Cipla shares dropped 2.93% or ₹38.20 to ₹1,267.70 on the NSE as of 9:25 AM IST on April 24, touching an intraday low of ₹1,254.10 in early trade, after it emerged that the FDA has placed an import alert on Pharmathen’s Rodopi facility in Greece — the partner manufacturing unit that produces Lanreotide Injection for Cipla’s US business. Market capitalisation stands at ₹1.02 lakh crore with the stock trading at a PE of 22.49 and a dividend yield of 1.03%.
The import alert is a direct and material revenue risk. Analysts had been estimating $50-60 million in Lanreotide Injection revenue for Cipla in FY27 and $100 million in FY28. Those estimates are now effectively out of the picture for as long as the import alert remains in force.
What the FDA Import Alert Means
An FDA import alert is one of the most serious regulatory actions the US food and drug regulator can take against a manufacturing facility — it means the FDA has determined that products from the flagged unit may be detained at the US border without physical examination. The practical consequence is that Lanreotide Injections manufactured at Pharmathen’s Rodopi, Greece facility cannot be imported into the United States until the import alert is resolved through a remediation process that satisfies FDA inspectors.
For Cipla, which does not manufacture Lanreotide itself but sources it through its partnership with Pharmathen International S.A. specifically from the Rodopi facility, the import alert creates an immediate supply chain disruption for a product that was supposed to be one of its key US revenue drivers in FY27 and FY28.
The Revenue Impact — Analyst Estimates Gone
The analyst community had built meaningful expectations around Lanreotide Injection as a US revenue contributor for Cipla. With $50-60 million estimated for FY27 and $100 million for FY28, Lanreotide was expected to be a significant offset to the gRevlimid cliff that Cipla has been navigating — the gradual erosion of the high-margin Lenalidomide exclusivity revenue that has been supporting US profitability.
Those estimates are now effectively withdrawn from models pending clarity on the import alert timeline. FDA import alerts can take months to years to resolve depending on the nature and extent of the compliance failures identified at the facility — and Pharmathen’s Rodopi will need to demonstrate corrective action to the FDA’s satisfaction before the alert is lifted.

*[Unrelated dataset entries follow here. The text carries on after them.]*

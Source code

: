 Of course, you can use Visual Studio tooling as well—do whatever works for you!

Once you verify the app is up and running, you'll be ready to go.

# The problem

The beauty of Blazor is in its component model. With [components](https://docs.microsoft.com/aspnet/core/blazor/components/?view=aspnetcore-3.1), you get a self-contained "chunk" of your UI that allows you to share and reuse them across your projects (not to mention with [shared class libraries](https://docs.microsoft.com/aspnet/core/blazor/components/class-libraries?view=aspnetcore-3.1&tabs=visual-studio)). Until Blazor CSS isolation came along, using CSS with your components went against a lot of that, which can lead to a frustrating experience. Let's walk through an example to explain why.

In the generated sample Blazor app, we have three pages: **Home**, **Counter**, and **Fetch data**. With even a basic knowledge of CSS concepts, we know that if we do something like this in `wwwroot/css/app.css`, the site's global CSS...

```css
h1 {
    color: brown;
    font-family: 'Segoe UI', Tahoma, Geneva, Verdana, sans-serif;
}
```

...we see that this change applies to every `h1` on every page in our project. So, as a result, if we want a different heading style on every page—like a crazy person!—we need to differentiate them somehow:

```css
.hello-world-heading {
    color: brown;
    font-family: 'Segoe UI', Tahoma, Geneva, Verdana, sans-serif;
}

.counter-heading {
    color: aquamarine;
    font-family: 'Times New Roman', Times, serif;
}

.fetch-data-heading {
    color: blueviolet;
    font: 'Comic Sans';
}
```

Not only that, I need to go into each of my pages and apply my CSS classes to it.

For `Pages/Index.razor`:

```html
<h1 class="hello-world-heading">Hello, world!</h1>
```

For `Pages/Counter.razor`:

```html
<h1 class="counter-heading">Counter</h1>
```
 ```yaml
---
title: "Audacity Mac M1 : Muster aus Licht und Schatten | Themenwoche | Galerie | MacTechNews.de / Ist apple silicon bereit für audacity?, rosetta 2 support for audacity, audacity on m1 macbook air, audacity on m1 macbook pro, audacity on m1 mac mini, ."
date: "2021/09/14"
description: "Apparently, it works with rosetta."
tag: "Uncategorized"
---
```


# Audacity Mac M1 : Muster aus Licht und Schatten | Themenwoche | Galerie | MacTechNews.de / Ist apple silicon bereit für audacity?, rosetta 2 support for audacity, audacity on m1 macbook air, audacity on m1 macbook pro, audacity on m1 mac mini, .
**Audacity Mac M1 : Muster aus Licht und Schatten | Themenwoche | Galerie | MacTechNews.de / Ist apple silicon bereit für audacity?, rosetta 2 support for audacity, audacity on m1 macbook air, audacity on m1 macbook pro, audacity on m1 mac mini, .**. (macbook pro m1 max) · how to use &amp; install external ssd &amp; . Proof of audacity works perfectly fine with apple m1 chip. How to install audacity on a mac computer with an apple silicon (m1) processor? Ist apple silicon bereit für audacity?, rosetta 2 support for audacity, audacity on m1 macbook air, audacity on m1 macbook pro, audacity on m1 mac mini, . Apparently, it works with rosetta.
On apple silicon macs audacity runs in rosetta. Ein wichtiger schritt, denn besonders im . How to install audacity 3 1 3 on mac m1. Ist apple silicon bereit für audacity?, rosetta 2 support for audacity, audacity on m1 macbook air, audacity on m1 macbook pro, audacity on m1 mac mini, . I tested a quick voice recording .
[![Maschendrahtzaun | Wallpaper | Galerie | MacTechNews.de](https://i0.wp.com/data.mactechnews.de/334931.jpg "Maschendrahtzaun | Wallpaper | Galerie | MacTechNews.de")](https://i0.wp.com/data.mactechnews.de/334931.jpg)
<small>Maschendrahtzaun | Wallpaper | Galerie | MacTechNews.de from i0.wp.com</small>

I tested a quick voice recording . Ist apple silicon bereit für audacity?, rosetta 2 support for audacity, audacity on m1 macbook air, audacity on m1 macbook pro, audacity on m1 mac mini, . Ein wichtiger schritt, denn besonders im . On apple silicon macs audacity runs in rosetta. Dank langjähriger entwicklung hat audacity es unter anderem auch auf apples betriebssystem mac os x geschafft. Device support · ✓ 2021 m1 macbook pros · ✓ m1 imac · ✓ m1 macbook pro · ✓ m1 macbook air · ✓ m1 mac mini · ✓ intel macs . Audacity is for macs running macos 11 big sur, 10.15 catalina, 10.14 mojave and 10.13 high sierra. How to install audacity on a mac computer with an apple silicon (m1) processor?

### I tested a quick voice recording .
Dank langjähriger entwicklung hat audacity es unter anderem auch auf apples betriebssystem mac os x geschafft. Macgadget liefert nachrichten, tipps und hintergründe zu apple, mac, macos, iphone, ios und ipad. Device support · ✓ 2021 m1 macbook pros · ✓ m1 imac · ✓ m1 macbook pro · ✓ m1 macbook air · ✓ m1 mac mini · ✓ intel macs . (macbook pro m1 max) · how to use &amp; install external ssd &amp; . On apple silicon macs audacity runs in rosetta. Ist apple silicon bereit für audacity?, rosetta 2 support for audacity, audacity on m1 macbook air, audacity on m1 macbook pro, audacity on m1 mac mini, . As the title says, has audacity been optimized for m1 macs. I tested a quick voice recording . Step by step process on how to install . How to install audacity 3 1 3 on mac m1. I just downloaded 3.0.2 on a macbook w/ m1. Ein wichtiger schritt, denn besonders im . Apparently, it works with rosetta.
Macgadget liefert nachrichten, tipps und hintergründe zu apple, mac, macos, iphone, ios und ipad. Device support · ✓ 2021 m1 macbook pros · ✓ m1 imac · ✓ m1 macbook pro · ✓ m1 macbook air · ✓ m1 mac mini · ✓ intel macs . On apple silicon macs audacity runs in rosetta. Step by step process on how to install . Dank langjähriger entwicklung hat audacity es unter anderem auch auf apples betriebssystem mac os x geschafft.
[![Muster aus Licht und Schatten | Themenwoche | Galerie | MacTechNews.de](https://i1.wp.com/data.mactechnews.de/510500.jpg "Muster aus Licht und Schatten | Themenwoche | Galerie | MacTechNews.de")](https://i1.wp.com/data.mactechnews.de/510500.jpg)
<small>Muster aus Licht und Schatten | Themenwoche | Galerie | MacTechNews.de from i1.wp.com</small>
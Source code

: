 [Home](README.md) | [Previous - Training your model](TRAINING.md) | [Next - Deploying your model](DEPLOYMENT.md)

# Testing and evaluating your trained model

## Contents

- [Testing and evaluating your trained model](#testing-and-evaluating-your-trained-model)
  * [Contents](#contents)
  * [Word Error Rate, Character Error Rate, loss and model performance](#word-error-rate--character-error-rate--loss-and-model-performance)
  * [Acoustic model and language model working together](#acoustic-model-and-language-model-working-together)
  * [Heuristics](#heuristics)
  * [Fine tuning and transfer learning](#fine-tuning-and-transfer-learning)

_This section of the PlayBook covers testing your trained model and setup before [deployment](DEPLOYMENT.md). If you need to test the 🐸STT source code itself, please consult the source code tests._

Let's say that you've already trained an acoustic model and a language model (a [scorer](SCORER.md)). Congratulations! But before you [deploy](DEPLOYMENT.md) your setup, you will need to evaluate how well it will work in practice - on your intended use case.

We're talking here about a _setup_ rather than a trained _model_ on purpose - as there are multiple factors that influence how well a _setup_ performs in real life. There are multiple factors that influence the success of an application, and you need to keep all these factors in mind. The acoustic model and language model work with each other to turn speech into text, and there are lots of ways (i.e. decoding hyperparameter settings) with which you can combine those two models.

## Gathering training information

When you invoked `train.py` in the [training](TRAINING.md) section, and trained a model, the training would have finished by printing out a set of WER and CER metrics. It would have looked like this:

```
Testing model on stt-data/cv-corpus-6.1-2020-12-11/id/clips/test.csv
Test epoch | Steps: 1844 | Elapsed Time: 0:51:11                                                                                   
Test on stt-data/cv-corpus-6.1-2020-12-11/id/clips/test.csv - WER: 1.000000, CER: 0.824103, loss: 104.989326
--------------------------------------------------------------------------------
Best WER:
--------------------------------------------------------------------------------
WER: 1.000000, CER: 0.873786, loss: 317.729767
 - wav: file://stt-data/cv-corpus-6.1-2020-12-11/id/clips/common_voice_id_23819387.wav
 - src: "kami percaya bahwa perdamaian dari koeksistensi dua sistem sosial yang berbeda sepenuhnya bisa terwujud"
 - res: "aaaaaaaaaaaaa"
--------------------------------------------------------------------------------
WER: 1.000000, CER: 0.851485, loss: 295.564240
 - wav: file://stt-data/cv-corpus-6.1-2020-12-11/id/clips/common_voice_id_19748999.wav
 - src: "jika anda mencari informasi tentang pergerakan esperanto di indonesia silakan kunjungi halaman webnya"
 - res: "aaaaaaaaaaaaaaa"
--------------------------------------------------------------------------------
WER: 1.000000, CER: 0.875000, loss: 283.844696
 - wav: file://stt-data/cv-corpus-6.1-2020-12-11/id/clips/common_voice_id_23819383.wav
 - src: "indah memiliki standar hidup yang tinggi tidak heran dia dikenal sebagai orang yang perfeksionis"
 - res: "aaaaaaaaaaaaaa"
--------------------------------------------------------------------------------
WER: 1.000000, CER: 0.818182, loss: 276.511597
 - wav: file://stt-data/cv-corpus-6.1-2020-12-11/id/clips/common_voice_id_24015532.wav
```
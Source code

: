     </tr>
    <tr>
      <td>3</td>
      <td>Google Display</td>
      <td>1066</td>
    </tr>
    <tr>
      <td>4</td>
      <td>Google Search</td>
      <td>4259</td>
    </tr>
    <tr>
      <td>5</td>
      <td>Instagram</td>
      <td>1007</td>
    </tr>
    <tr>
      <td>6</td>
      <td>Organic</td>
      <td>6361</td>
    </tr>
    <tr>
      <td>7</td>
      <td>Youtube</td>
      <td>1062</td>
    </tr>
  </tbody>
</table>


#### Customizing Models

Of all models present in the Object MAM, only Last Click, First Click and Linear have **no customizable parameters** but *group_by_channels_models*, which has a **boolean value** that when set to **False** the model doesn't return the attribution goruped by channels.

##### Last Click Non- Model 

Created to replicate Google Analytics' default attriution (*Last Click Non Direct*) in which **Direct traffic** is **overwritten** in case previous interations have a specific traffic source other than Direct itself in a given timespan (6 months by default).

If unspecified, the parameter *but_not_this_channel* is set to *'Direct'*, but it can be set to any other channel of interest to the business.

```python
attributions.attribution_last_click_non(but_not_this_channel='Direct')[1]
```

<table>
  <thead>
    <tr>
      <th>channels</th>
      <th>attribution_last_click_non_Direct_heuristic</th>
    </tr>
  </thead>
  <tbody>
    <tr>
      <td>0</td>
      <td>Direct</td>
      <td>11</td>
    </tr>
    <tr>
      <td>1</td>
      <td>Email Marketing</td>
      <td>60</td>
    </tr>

Citi, which had just reiterated a Buy on Cipla with a target of ₹1,530 citing the Ventolin HFA approval as a positive milestone, had specifically flagged Lanreotide disruptions as a risk in its note — stating that the Ventolin HFA revenue of $50-70 million would help “offset potential declines in US sales stemming from Lanreotide disruptions.” The import alert confirms those disruptions are now a reality rather than a risk.
The Irony of Today’s Session for Cipla
The timing of the import alert landing on the same day as the Ventolin HFA generic approval was being celebrated as a pipeline confidence booster is notable. Citi’s thesis — that the respiratory approval would offset Lanreotide weakness — has been tested in the same session in which it was articulated. The net effect is a stock that is falling sharply despite having a positive regulatory event on one product because the negative regulatory event on another product is larger in revenue terms and more immediate in impact.
Ventolin HFA is estimated to contribute $50-70 million in revenue over time. Lanreotide was expected to contribute $50-60 million in FY27 and $100 million in FY28. The Lanreotide loss is approximately equal to the Ventolin HFA gain in FY27 and significantly larger in FY28 — making the net regulatory news for Cipla’s US business on Thursday a wash at best and a negative at worst.
What to Watch Next
The key questions for Cipla investors from this point are how long the import alert on Pharmathen’s Rodopi facility takes to resolve, whether Cipla has or can develop an alternative supply arrangement for Lanreotide from a different manufacturing partner with FDA-compliant status, and how much of the FY27 and FY28 US revenue estimate Street models need to be revised downward as a result.
The broader concern — which Citi had flagged and which the Lanreotide disruption now amplifies — is that the gRevlimid cliff needs to be offset by multiple new product approvals and launches simultaneously. Ventolin HFA is one offset. Lanreotide was supposed to be another. With one of those two now impaired, the offset burden falls more heavily on generic Advair, the undisclosed respiratory product and the Teduglutide biosimilar that Citi flagged as upcoming key launches to watch.
At ₹1,267.70 with the day range touching a low of ₹1,254.10 — against a year range of ₹1,165.70 to ₹1,673 — the stock is trading meaningfully above its 52-week low, which provides some valuation support even as the Lanreotide news processes through the market today.
Disclaimer: This article is for informational purposes only and does not constitute investment advice. Readers are advised to consult a SEBI-registered financial advisor before making investment decisions. Stock prices are indicative and subject to change.